Ce qui importe, et j’en reviens à la pyramide figurant la hiérarchie des normes, chère au célèbre juriste autrichien que nous évoquions tout à l’heure, c’est que notre législation, ainsi débarrassée du vocable honni, n’entre pas en contradiction avec notre loi fondamentale. Concordance n’est pas homothétie, et nous ne sommes donc pas tenus de garder le mot « race » dans notre législation, tant que la condamnation des discriminations de nature raciste, principe constitutionnel proclamé à l’article 1er de la Constitution, ne disparaît pas avec le mot censé la fonder.

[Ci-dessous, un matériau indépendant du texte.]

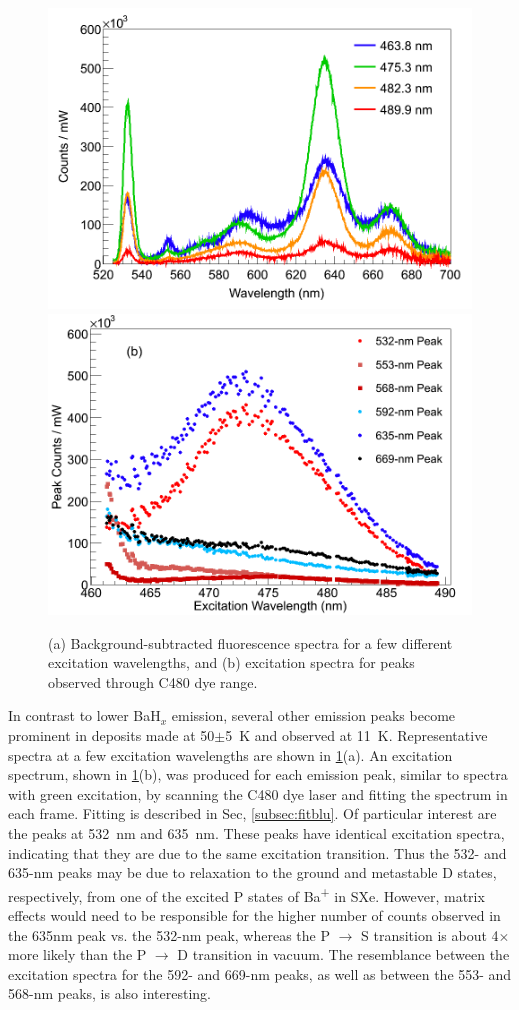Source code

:\begin{figure} %
        \centering
                \includegraphics[width=.7\textwidth]{figures/excitspec_blu_a.png}
                \includegraphics[width=.7\textwidth]{figures/excitspecBlue_b.png}
                \caption{(a) Background-subtracted fluorescence spectra for a few different excitation wavelengths, and (b) excitation spectra for peaks observed through C480 dye range.}
\label{fig:excitspecBlue}
\end{figure}

In contrast to lower BaH$_{x}$ emission, several other emission peaks become prominent in deposits made at 50$\pm$5~K and observed at 11~K.  Representative spectra at a few excitation wavelengths are shown in \ref{fig:excitspecBlue}(a).  An excitation spectrum, shown in \ref{fig:excitspecBlue}(b), was produced for each emission peak, similar to spectra with green excitation, by scanning the C480 dye laser and fitting the spectrum in each frame.  Fitting is described in Sec, \ref{subsec:fitblu}.  Of particular interest are the peaks at 532~nm and 635~nm.  These peaks have identical excitation spectra, indicating that they are due to the same excitation transition.  Thus the 532- and 635-nm peaks may be due to relaxation to the ground and metastable D states, respectively, from one of the excited P states of Ba\textsuperscript{+} in SXe.  However, matrix effects would need to be responsible for the higher number of counts observed in the 635nm peak vs. the 532-nm peak, whereas the P $\rightarrow$ S transition is about 4$\times$ more likely than the P $\rightarrow$ D transition in vacuum.  The resemblance between the excitation spectra for the 592- and 669-nm peaks, as well as between the 553- and 568-nm peaks, is also interesting.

Le reste importe finalement, assez peu. Qui peut douter que la France rejette toutes les théories tendant à déterminer l’existence de races humaines distinctes ? L’ensemble des textes internationaux auxquels la France est partie suffit à répondre à la question.
La période noire du gouvernement de Vichy, État de fait ayant malgré tout instauré une législation raciste qui a été, dans l’ensemble, appliquée avec zèle, est derrière nous, mais nous ne devons pas oublier, comme le souligne à bon escient notre rapporteur, l’ambiguïté du concept de « race » en droit français.
En finir avec cette ambiguïté est de bonne législation. C’est pour cela, mes chers collègues, que les membres du groupe RRDP voteront positivement sur cette proposition de loi. (Applaudissements sur les bancs des groupes RRDP, SRC, écologiste et GDR.)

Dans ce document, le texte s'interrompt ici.